(TASK INPUTS begins)
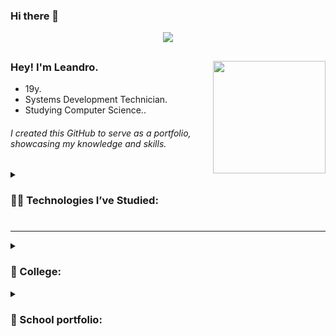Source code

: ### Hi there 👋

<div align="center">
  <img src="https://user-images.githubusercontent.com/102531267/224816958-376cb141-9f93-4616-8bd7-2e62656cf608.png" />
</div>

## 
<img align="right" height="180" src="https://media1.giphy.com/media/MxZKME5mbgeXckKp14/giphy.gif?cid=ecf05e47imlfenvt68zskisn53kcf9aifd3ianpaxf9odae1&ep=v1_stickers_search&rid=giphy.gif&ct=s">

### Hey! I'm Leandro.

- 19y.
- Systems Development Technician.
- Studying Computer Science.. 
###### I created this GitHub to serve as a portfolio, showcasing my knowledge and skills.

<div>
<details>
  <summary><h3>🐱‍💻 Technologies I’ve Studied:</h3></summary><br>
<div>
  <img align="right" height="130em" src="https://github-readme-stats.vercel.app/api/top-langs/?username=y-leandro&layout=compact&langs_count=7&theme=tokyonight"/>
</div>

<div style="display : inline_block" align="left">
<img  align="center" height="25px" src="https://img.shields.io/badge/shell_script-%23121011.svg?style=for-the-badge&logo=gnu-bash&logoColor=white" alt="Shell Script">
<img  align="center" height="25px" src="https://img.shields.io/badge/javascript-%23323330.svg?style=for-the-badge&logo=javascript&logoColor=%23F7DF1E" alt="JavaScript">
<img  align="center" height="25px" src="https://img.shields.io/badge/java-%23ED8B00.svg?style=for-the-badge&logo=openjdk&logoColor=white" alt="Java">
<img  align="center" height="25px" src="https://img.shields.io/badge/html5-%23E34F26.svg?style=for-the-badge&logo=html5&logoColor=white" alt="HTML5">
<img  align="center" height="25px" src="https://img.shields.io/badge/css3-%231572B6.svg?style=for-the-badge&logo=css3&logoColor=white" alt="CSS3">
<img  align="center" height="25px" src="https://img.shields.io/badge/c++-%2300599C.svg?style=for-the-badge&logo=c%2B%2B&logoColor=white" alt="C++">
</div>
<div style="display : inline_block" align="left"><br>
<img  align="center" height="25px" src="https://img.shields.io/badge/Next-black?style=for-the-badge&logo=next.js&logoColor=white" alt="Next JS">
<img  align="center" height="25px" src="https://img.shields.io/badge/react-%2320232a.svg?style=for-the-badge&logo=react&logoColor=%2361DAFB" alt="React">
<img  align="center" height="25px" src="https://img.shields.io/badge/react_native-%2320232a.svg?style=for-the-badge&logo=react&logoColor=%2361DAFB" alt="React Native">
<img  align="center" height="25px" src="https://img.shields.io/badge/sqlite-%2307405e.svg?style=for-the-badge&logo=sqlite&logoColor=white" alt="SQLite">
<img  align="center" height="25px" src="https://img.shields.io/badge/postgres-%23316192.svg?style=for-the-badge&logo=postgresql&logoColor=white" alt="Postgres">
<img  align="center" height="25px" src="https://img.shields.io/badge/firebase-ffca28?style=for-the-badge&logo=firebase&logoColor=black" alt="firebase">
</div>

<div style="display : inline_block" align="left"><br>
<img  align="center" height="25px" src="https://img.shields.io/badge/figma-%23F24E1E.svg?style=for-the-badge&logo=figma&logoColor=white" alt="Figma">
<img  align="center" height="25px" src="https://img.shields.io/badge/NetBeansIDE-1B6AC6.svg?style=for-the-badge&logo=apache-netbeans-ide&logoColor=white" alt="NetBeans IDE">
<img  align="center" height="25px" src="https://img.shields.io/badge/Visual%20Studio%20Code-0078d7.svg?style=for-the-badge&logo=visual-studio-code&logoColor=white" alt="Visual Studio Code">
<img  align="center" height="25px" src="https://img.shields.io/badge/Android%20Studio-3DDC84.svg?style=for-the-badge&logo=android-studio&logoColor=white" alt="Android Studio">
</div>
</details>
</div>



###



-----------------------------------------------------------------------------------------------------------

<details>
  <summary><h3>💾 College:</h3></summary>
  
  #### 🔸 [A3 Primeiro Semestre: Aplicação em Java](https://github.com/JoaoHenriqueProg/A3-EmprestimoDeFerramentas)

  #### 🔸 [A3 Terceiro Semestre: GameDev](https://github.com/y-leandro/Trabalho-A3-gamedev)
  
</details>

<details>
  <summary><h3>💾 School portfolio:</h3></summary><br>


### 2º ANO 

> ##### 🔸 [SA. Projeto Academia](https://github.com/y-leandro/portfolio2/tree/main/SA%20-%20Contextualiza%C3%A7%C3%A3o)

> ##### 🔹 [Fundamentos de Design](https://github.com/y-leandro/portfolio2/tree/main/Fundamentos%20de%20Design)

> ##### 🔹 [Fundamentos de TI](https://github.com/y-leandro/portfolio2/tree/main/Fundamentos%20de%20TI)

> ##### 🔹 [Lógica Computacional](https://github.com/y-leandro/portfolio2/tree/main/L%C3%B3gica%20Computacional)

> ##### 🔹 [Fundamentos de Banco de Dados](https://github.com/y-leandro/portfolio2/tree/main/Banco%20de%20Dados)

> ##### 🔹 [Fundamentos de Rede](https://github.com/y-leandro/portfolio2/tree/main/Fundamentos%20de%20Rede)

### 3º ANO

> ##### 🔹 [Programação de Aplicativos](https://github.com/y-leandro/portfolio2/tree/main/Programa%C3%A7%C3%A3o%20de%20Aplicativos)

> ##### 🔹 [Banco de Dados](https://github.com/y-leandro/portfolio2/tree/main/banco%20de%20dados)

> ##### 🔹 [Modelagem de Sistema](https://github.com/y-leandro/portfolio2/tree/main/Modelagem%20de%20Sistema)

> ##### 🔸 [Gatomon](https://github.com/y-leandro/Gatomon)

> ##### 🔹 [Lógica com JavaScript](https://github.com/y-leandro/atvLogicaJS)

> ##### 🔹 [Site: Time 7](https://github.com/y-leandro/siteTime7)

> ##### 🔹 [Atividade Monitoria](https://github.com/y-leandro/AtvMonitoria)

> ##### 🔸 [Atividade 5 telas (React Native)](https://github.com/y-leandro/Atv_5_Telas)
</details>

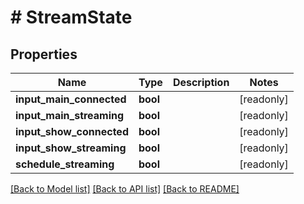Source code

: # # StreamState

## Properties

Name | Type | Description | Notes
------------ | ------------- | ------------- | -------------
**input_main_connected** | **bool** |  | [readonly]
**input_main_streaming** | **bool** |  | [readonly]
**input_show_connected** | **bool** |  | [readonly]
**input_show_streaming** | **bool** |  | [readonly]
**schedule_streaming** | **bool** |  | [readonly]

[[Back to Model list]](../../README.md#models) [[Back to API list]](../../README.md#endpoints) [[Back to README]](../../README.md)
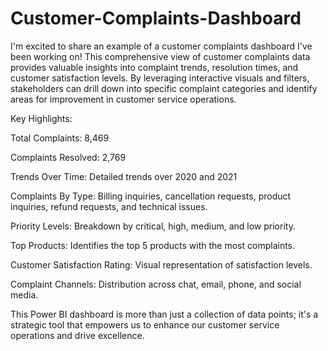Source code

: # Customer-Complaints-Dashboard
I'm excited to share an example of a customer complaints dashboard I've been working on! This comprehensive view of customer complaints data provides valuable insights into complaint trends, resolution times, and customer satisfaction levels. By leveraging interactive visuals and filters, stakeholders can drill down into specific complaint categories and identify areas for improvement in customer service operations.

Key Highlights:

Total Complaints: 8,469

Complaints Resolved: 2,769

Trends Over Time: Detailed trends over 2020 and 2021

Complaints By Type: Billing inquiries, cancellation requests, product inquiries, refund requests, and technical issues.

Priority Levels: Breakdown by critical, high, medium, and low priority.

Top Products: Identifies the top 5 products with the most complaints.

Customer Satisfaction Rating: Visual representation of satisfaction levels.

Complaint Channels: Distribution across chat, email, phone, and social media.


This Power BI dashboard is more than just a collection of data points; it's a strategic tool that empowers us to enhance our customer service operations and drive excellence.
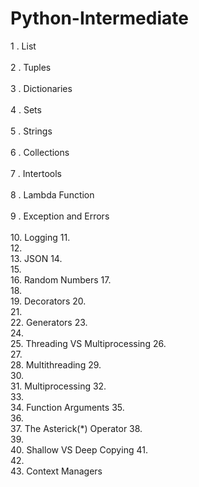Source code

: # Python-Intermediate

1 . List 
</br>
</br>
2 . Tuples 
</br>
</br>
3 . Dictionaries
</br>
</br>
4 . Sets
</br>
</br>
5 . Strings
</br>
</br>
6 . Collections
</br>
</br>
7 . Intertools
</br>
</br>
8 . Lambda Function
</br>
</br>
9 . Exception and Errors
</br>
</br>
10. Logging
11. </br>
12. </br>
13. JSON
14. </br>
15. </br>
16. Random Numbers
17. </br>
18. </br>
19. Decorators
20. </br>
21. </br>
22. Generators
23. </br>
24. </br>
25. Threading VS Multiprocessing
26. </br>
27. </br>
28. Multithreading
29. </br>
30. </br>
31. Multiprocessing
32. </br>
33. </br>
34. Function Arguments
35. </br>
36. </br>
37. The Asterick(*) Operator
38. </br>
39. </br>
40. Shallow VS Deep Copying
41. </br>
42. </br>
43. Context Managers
(TASK INPUTS ends)
WORK INSTRUCTIONS ▸ Search the listing for the word "bool". Copy every line in which it occurs.

ANSWER SECTION ▸
**input_main_connected** | **bool** |  | [readonly]
**input_main_streaming** | **bool** |  | [readonly]
**input_show_connected** | **bool** |  | [readonly]
**input_show_streaming** | **bool** |  | [readonly]
**schedule_streaming** | **bool** |  | [readonly]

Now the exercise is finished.